▶ Task brief:
Copy the records below in full, changing no character.

++++++++++

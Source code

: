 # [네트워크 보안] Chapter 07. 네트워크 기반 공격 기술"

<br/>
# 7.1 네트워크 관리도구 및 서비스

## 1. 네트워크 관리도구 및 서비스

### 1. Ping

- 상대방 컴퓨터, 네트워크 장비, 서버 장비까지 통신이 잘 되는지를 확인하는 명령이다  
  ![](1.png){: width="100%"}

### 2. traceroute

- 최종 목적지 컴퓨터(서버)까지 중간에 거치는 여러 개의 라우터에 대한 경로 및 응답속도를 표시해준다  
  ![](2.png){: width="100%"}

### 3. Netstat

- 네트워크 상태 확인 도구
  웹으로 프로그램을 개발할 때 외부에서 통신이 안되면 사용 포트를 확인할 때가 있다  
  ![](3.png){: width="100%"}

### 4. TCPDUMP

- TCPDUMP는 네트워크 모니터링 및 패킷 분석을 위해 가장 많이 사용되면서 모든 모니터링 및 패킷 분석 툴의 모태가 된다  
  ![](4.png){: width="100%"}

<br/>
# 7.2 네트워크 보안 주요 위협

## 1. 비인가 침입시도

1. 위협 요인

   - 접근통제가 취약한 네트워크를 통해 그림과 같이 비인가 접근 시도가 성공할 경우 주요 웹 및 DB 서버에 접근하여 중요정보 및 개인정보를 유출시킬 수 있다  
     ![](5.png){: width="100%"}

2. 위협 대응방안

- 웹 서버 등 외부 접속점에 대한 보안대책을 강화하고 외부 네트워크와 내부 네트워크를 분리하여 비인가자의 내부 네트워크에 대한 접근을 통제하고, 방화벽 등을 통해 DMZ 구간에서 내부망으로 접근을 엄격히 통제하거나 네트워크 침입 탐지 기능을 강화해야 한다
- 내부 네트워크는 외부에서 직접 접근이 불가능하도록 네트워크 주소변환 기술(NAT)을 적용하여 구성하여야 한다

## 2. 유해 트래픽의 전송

++++++++++

▶ Response to the exercise:
Source code

: # [네트워크 보안] Chapter 07. 네트워크 기반 공격 기술"

<br/>
# 7.1 네트워크 관리도구 및 서비스

## 1. 네트워크 관리도구 및 서비스

### 1. Ping

- 상대방 컴퓨터, 네트워크 장비, 서버 장비까지 통신이 잘 되는지를 확인하는 명령이다  
  ![](1.png){: width="100%"}

### 2. traceroute

- 최종 목적지 컴퓨터(서버)까지 중간에 거치는 여러 개의 라우터에 대한 경로 및 응답속도를 표시해준다  
  ![](2.png){: width="100%"}

### 3. Netstat

- 네트워크 상태 확인 도구
  웹으로 프로그램을 개발할 때 외부에서 통신이 안되면 사용 포트를 확인할 때가 있다  
  ![](3.png){: width="100%"}

### 4. TCPDUMP

- TCPDUMP는 네트워크 모니터링 및 패킷 분석을 위해 가장 많이 사용되면서 모든 모니터링 및 패킷 분석 툴의 모태가 된다  
  ![](4.png){: width="100%"}

<br/>
# 7.2 네트워크 보안 주요 위협

## 1. 비인가 침입시도

1. 위협 요인

   - 접근통제가 취약한 네트워크를 통해 그림과 같이 비인가 접근 시도가 성공할 경우 주요 웹 및 DB 서버에 접근하여 중요정보 및 개인정보를 유출시킬 수 있다  
     ![](5.png){: width="100%"}

2. 위협 대응방안

- 웹 서버 등 외부 접속점에 대한 보안대책을 강화하고 외부 네트워크와 내부 네트워크를 분리하여 비인가자의 내부 네트워크에 대한 접근을 통제하고, 방화벽 등을 통해 DMZ 구간에서 내부망으로 접근을 엄격히 통제하거나 네트워크 침입 탐지 기능을 강화해야 한다
- 내부 네트워크는 외부에서 직접 접근이 불가능하도록 네트워크 주소변환 기술(NAT)을 적용하여 구성하여야 한다

## 2. 유해 트래픽의 전송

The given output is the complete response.